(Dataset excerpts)
★ ★ ★

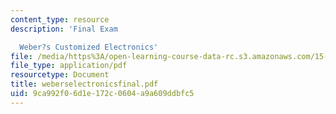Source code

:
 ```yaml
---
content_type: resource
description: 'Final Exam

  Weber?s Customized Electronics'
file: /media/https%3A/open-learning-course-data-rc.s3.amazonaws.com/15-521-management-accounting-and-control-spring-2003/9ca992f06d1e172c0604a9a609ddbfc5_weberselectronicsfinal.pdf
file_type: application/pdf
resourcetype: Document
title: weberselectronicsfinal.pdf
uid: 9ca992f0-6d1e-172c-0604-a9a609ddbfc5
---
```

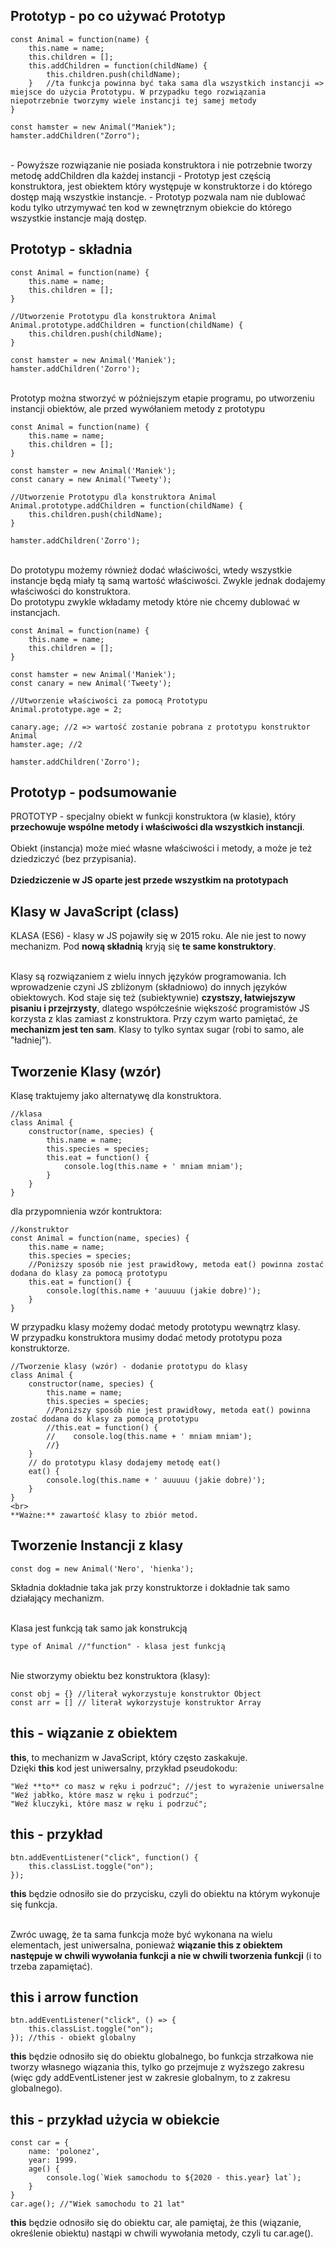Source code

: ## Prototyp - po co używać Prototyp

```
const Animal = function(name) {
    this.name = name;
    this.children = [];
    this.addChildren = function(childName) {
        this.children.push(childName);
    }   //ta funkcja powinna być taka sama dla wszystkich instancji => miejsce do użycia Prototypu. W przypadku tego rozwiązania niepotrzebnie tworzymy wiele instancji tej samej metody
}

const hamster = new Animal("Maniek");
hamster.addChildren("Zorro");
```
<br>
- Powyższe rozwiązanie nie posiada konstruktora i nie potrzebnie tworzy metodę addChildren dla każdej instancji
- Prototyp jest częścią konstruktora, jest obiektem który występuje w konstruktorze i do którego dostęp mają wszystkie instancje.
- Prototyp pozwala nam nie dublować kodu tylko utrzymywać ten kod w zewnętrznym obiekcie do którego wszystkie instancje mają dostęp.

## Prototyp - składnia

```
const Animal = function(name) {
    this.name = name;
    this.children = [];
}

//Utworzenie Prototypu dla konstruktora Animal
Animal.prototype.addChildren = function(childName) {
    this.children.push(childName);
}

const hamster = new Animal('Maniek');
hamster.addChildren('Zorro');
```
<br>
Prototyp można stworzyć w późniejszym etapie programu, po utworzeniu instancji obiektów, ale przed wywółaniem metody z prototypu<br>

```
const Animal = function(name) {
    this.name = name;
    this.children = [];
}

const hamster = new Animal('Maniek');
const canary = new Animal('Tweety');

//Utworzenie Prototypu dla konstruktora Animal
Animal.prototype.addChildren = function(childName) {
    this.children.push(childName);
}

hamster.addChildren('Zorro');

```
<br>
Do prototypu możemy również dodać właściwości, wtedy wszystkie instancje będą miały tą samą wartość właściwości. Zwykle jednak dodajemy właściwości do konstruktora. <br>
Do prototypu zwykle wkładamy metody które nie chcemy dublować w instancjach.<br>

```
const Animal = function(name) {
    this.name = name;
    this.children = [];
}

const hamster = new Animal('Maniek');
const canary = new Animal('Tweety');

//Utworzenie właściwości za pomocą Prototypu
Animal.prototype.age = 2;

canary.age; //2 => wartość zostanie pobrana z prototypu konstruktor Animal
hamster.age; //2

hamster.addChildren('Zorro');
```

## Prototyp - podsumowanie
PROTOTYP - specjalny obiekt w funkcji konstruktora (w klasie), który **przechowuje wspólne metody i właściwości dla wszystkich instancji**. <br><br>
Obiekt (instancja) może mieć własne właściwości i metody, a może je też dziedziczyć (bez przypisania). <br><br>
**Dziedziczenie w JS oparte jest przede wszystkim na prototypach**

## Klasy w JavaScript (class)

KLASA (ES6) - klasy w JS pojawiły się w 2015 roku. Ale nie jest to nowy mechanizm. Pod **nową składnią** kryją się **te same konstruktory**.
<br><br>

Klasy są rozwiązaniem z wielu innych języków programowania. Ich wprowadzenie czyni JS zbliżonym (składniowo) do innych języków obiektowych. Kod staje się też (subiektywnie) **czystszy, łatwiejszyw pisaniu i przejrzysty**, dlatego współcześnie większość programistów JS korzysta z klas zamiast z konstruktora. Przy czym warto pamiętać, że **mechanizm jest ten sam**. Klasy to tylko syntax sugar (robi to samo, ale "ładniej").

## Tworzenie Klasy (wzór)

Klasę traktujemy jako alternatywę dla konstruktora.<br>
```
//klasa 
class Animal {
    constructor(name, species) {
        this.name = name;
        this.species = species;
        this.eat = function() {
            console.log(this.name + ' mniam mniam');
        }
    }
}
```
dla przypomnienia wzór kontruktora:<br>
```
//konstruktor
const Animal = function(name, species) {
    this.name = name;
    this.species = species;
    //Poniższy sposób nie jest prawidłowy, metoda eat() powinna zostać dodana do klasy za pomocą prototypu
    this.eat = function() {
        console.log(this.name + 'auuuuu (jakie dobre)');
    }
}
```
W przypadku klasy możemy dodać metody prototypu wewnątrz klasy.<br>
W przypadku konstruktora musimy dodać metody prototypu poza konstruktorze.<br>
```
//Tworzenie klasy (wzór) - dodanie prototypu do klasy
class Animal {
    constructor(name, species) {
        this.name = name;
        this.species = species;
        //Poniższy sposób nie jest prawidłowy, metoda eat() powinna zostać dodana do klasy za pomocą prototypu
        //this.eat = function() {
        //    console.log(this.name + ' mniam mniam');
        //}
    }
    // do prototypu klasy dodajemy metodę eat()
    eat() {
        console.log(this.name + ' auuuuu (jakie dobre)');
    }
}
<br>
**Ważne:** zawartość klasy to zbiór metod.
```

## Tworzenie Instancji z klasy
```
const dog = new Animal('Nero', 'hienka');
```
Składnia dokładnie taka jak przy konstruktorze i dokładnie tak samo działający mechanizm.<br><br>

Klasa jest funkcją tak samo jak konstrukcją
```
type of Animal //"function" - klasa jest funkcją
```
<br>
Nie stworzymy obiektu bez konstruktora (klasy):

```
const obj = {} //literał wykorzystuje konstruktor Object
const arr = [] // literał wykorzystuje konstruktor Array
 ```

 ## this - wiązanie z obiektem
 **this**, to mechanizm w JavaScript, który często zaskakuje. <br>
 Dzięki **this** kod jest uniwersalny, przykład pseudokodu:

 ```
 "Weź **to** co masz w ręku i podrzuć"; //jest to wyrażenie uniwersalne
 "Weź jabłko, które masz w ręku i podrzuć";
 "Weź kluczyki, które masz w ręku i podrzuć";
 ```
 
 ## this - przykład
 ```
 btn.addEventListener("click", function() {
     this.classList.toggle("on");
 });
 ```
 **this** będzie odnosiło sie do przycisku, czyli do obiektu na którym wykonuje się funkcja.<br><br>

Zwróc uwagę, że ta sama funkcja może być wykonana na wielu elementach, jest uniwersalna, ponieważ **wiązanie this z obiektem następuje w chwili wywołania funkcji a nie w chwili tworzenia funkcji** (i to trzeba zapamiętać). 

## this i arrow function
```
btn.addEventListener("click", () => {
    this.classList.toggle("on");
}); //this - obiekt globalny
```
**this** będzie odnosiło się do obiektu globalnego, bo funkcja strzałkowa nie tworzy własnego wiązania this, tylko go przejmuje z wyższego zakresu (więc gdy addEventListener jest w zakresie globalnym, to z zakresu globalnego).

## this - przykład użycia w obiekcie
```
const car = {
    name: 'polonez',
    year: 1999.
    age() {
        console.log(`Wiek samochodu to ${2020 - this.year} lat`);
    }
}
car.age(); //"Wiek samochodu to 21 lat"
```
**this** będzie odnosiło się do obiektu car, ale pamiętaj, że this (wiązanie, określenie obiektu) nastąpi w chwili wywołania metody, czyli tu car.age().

★ ★ ★

## WHAT THIS TASK INVOLVES
Scan the records for the word "JavaScript", and copy each line where it is found.

## SOLUTION FOR THIS EXERCISE
## Klasy w JavaScript (class)
 **this**, to mechanizm w JavaScript, który często zaskakuje. <br>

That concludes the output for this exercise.